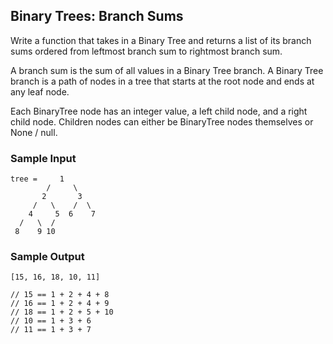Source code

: ## Binary Trees: Branch Sums

Write a function that takes in a Binary Tree and returns a list of its branch
sums ordered from leftmost branch sum to rightmost branch sum.

A branch sum is the sum of all values in a Binary Tree branch. A Binary Tree
branch is a path of nodes in a tree that starts at the root node and ends at
any leaf node.

Each <span>BinaryTree</span> node has an integer <span>value</span>, a
<span>left</span> child node, and a <span>right</span> child node. Children
nodes can either be <span>BinaryTree</span> nodes themselves or
<span>None</span> / <span>null</span>.

### Sample Input

```
tree =     1
        /     \
       2       3
     /   \    /  \
    4     5  6    7
  /   \  /
 8    9 10
```
### Sample Output

```
[15, 16, 18, 10, 11]

// 15 == 1 + 2 + 4 + 8
// 16 == 1 + 2 + 4 + 9
// 18 == 1 + 2 + 5 + 10
// 10 == 1 + 3 + 6
// 11 == 1 + 3 + 7
```
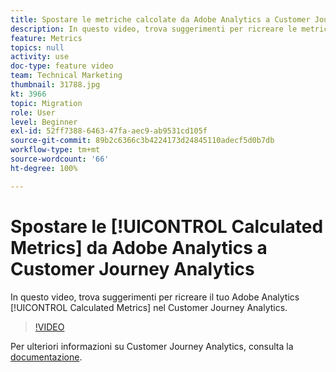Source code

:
 ```yaml
---
title: Spostare le metriche calcolate da Adobe Analytics a Customer Journey Analytics
description: In questo video, trova suggerimenti per ricreare le metriche calcolate di Adobe Analytics nel Customer Journey Analytics.
feature: Metrics
topics: null
activity: use
doc-type: feature video
team: Technical Marketing
thumbnail: 31788.jpg
kt: 3966
topic: Migration
role: User
level: Beginner
exl-id: 52ff7388-6463-47fa-aec9-ab9531cd105f
source-git-commit: 89b2c6366c3b4224173d24845110adecf5d0b7db
workflow-type: tm+mt
source-wordcount: '66'
ht-degree: 100%

---
```


# Spostare le [!UICONTROL Calculated Metrics] da Adobe Analytics a Customer Journey Analytics

In questo video, trova suggerimenti per ricreare il tuo Adobe Analytics [!UICONTROL Calculated Metrics] nel Customer Journey Analytics.

>[!VIDEO](https://video.tv.adobe.com/v/31788/?quality=12&learn=on)

Per ulteriori informazioni su Customer Journey Analytics, consulta la [documentazione](https://experienceleague.adobe.com/docs/analytics-platform/using/cja-landing.html?lang=it).
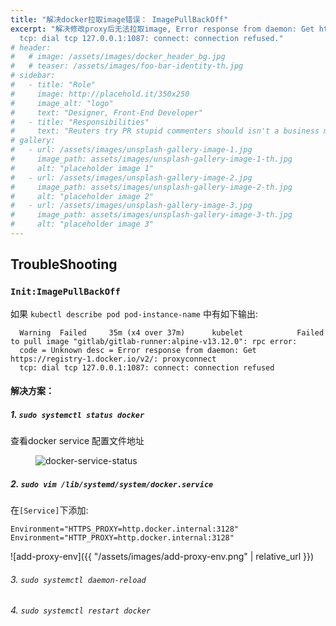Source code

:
 ```yaml
---
title: "解决docker拉取image错误： ImagePullBackOff"
excerpt: "解决修改proxy后无法拉取image, Error response from daemon: Get https://registry-1.docker.io/v2/: proxyconnect 
  tcp: dial tcp 127.0.0.1:1087: connect: connection refused."
# header:
#   # image: /assets/images/docker_header_bg.jpg
#   # teaser: /assets/images/foo-bar-identity-th.jpg
# sidebar:
#   - title: "Role"
#     image: http://placehold.it/350x250
#     image_alt: "logo"
#     text: "Designer, Front-End Developer"
#   - title: "Responsibilities"
#     text: "Reuters try PR stupid commenters should isn't a business model"
# gallery:
#   - url: /assets/images/unsplash-gallery-image-1.jpg
#     image_path: assets/images/unsplash-gallery-image-1-th.jpg
#     alt: "placeholder image 1"
#   - url: /assets/images/unsplash-gallery-image-2.jpg
#     image_path: assets/images/unsplash-gallery-image-2-th.jpg
#     alt: "placeholder image 2"
#   - url: /assets/images/unsplash-gallery-image-3.jpg
#     image_path: assets/images/unsplash-gallery-image-3-th.jpg
#     alt: "placeholder image 3"
---
```


## TroubleShooting

### `Init:ImagePullBackOff`

如果  `kubectl describe pod pod-instance-name` 中有如下输出:
```plaintext
  Warning  Failed     35m (x4 over 37m)      kubelet            Failed to pull image "gitlab/gitlab-runner:alpine-v13.12.0": rpc error: 
  code = Unknown desc = Error response from daemon: Get https://registry-1.docker.io/v2/: proxyconnect 
  tcp: dial tcp 127.0.0.1:1087: connect: connection refused
```

#### 解决方案：
##### 1. `sudo systemctl status docker` 
查看docker service 配置文件地址

<figure>
  <img src="{{ '/assets/images/docker-service-status.png' | relative_url }}" alt="docker-service-status">
</figure>

##### 2. `sudo vim /lib/systemd/system/docker.service`
在`[Service]`下添加: 
   
```shell
Environment="HTTPS_PROXY=http.docker.internal:3128"
Environment="HTTP_PROXY=http.docker.internal:3128"
```

![add-proxy-env]({{ "/assets/images/add-proxy-env.png" | relative_url }})

###### 3. `sudo systemctl daemon-reload`
   
###### 4. `sudo systemctl restart docker`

EXERCISE GOAL
Report the number of lines in the records above that include "assets", leaving out any other words.

WRITTEN SOLUTION
10